Morgan was a great-grandson of Orson Pratt, an apostle of The Church of Jesus Christ of Latter-day Saints, and Morgan’s family actively participated in church activities. His sudden deafness, however, he caused him to drift from the LDS faith, and he did not affiliate with any religious organization as an adult. Morgan has been described by others as a "through going atheist." He was profoundly affected by the soft positivism of 1930s social psychology and took a stance for historicism. Having rejected any religious motive as impossible, Morgan insisted that his work in western history and Mormonism present a completely-objective, exclusively-naturalistic viewpoint on religious matters, and he encouraged other Utah and western historians to follow his example. In 1943, writing to S. A. Burgess, a historian of the Reorganized Church of Jesus Christ of Latter Day Saints, Morgan said that his "viewpoint about Mormon history is that of the sociologist, the psychologist, the political, economic, and social historian."
Historian of the Latter Day Saint movement Jan Shipps credits Morgan, along with three other notable historians, with establishing a basis for the new historiography of Mormonism through significant Mormon-related works in the 1940s and 1950s.

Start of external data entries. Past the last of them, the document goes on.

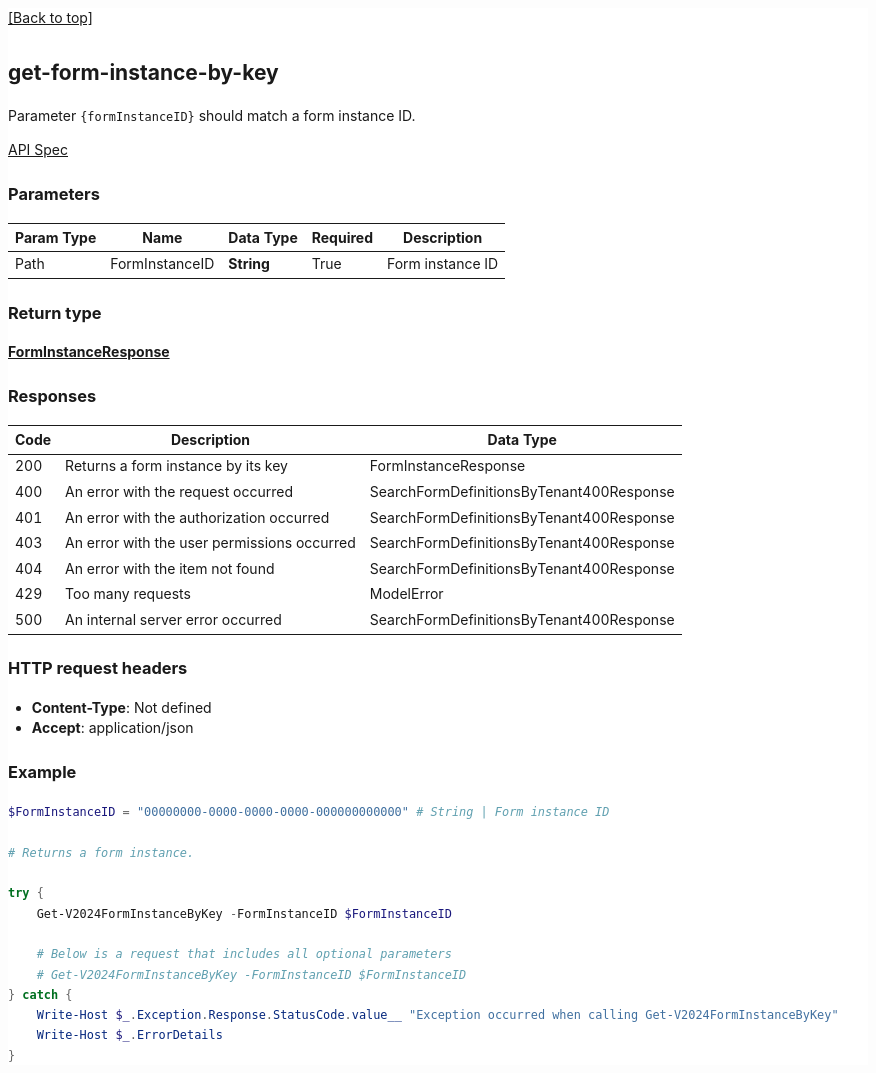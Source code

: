 [[Back to top]](#)

## get-form-instance-by-key

Parameter `{formInstanceID}` should match a form instance ID.

[API Spec](https://developer.sailpoint.com/docs/api/v2024/get-form-instance-by-key)

### Parameters

| Param Type | Name           | Data Type  | Required | Description      |
| ---------- | -------------- | ---------- | -------- | ---------------- |
| Path       | FormInstanceID | **String** | True     | Form instance ID |

### Return type

[**FormInstanceResponse**](../models/form-instance-response)

### Responses

| Code | Description | Data Type |
| --- | --- | --- |
| 200 | Returns a form instance by its key | FormInstanceResponse |
| 400 | An error with the request occurred | SearchFormDefinitionsByTenant400Response |
| 401 | An error with the authorization occurred | SearchFormDefinitionsByTenant400Response |
| 403 | An error with the user permissions occurred | SearchFormDefinitionsByTenant400Response |
| 404 | An error with the item not found | SearchFormDefinitionsByTenant400Response |
| 429 | Too many requests | ModelError |
| 500 | An internal server error occurred | SearchFormDefinitionsByTenant400Response |

### HTTP request headers

- **Content-Type**: Not defined
- **Accept**: application/json

### Example

```powershell
$FormInstanceID = "00000000-0000-0000-0000-000000000000" # String | Form instance ID

# Returns a form instance.

try {
    Get-V2024FormInstanceByKey -FormInstanceID $FormInstanceID

    # Below is a request that includes all optional parameters
    # Get-V2024FormInstanceByKey -FormInstanceID $FormInstanceID
} catch {
    Write-Host $_.Exception.Response.StatusCode.value__ "Exception occurred when calling Get-V2024FormInstanceByKey"
    Write-Host $_.ErrorDetails
}
```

Morgan's intellectual experience in the federal WPA programs had both advantages and disadvantages for him as a historian. The independent nature of the programs encouraged his critical judgment and work ethic, forced him to work with a variety of people, and exposed him to a wide training ground on source development and research. However, it did not lead him to consider the larger meaning of the facts that he gathered or to understand the philosophy and theory of history, as taught in an academic setting. In fact, during the trials of his career, he became quite antagonistic to academic requirements. In response to a negative academic review of a work by his friend DeVoto, he wrote that "the term ‘history’ had better be redefined to mean, ’a species of writing produced by or enroute to a Ph.D.’ I have had enough troubles trying to break a path alongside this main-traveled road to know something of the snobberies at work here, and the ways in which the academic world and even the world of learning are geared to these attitudes."
According to Topping, this lack of perspective and understanding led Morgan to believe "that historical facts contain their own meaning, and that the historian’s intellect ought to be active only in internal and external criticism, establishing the authenticity and credibility of sources, yet passive when it came to establishing the larger significance …" As a result, Morgan "fell short of the interpretive potential of sources...asserting that the facts would somehow convey their own meaning without any help from him...." However the same focus on fact, coupled to a spectacular memory for detail, allowed him to produce work of breathtaking detail and scope within the field. His strength and greatest contribution was as a documentary, rather than synthetic, historian.

Symposium on Morgan

In August 1985, Sunstone offered a segment on Dale Morgan and Mormon History as part of their annual symposium in Salt Lake City, Utah. Historian William Mulder, a friend of Morgan, presented the segment.